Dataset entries
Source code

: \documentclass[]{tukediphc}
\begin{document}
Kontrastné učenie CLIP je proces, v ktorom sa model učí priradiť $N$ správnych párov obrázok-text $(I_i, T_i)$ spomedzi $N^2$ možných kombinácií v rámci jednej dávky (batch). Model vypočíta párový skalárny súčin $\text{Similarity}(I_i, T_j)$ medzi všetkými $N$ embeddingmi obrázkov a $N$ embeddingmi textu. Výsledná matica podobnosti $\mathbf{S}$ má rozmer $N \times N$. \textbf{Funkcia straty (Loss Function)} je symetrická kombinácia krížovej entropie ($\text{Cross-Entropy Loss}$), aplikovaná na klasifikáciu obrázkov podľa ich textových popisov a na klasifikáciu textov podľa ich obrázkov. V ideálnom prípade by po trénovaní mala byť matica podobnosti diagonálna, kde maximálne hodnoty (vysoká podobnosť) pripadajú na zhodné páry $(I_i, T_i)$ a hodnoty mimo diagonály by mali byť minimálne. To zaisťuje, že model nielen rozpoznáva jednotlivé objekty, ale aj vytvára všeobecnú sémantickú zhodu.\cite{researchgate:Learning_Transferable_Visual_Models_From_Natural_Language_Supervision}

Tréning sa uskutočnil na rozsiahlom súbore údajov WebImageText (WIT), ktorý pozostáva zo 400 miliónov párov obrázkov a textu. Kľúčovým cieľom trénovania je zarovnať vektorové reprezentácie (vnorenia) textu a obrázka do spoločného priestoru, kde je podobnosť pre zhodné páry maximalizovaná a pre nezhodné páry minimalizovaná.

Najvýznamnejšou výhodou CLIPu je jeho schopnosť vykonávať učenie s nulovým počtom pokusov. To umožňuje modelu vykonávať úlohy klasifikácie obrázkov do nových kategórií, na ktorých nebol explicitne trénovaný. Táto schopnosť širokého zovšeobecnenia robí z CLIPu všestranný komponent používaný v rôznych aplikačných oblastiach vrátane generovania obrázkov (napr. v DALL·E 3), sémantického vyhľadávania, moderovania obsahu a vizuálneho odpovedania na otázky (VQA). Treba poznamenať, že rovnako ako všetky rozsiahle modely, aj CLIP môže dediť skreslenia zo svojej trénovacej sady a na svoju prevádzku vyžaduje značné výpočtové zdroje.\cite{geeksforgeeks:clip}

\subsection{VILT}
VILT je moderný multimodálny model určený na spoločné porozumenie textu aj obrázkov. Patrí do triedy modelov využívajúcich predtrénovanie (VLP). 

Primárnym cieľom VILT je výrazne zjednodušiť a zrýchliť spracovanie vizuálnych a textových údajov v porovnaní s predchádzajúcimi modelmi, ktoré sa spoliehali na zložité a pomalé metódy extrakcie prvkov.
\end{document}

# PROBLEM DETAILS
An exact, complete copy of the data is the only acceptable answer.

# ANSWER SECTION
Source code

: \documentclass[]{tukediphc}
\begin{document}
Kontrastné učenie CLIP je proces, v ktorom sa model učí priradiť $N$ správnych párov obrázok-text $(I_i, T_i)$ spomedzi $N^2$ možných kombinácií v rámci jednej dávky (batch). Model vypočíta párový skalárny súčin $\text{Similarity}(I_i, T_j)$ medzi všetkými $N$ embeddingmi obrázkov a $N$ embeddingmi textu. Výsledná matica podobnosti $\mathbf{S}$ má rozmer $N \times N$. \textbf{Funkcia straty (Loss Function)} je symetrická kombinácia krížovej entropie ($\text{Cross-Entropy Loss}$), aplikovaná na klasifikáciu obrázkov podľa ich textových popisov a na klasifikáciu textov podľa ich obrázkov. V ideálnom prípade by po trénovaní mala byť matica podobnosti diagonálna, kde maximálne hodnoty (vysoká podobnosť) pripadajú na zhodné páry $(I_i, T_i)$ a hodnoty mimo diagonály by mali byť minimálne. To zaisťuje, že model nielen rozpoznáva jednotlivé objekty, ale aj vytvára všeobecnú sémantickú zhodu.\cite{researchgate:Learning_Transferable_Visual_Models_From_Natural_Language_Supervision}

Tréning sa uskutočnil na rozsiahlom súbore údajov WebImageText (WIT), ktorý pozostáva zo 400 miliónov párov obrázkov a textu. Kľúčovým cieľom trénovania je zarovnať vektorové reprezentácie (vnorenia) textu a obrázka do spoločného priestoru, kde je podobnosť pre zhodné páry maximalizovaná a pre nezhodné páry minimalizovaná.

Najvýznamnejšou výhodou CLIPu je jeho schopnosť vykonávať učenie s nulovým počtom pokusov. To umožňuje modelu vykonávať úlohy klasifikácie obrázkov do nových kategórií, na ktorých nebol explicitne trénovaný. Táto schopnosť širokého zovšeobecnenia robí z CLIPu všestranný komponent používaný v rôznych aplikačných oblastiach vrátane generovania obrázkov (napr. v DALL·E 3), sémantického vyhľadávania, moderovania obsahu a vizuálneho odpovedania na otázky (VQA). Treba poznamenať, že rovnako ako všetky rozsiahle modely, aj CLIP môže dediť skreslenia zo svojej trénovacej sady a na svoju prevádzku vyžaduje značné výpočtové zdroje.\cite{geeksforgeeks:clip}

\subsection{VILT}
VILT je moderný multimodálny model určený na spoločné porozumenie textu aj obrázkov. Patrí do triedy modelov využívajúcich predtrénovanie (VLP). 

Primárnym cieľom VILT je výrazne zjednodušiť a zrýchliť spracovanie vizuálnych a textových údajov v porovnaní s predchádzajúcimi modelmi, ktoré sa spoliehali na zložité a pomalé metódy extrakcie prvkov.
\end{document}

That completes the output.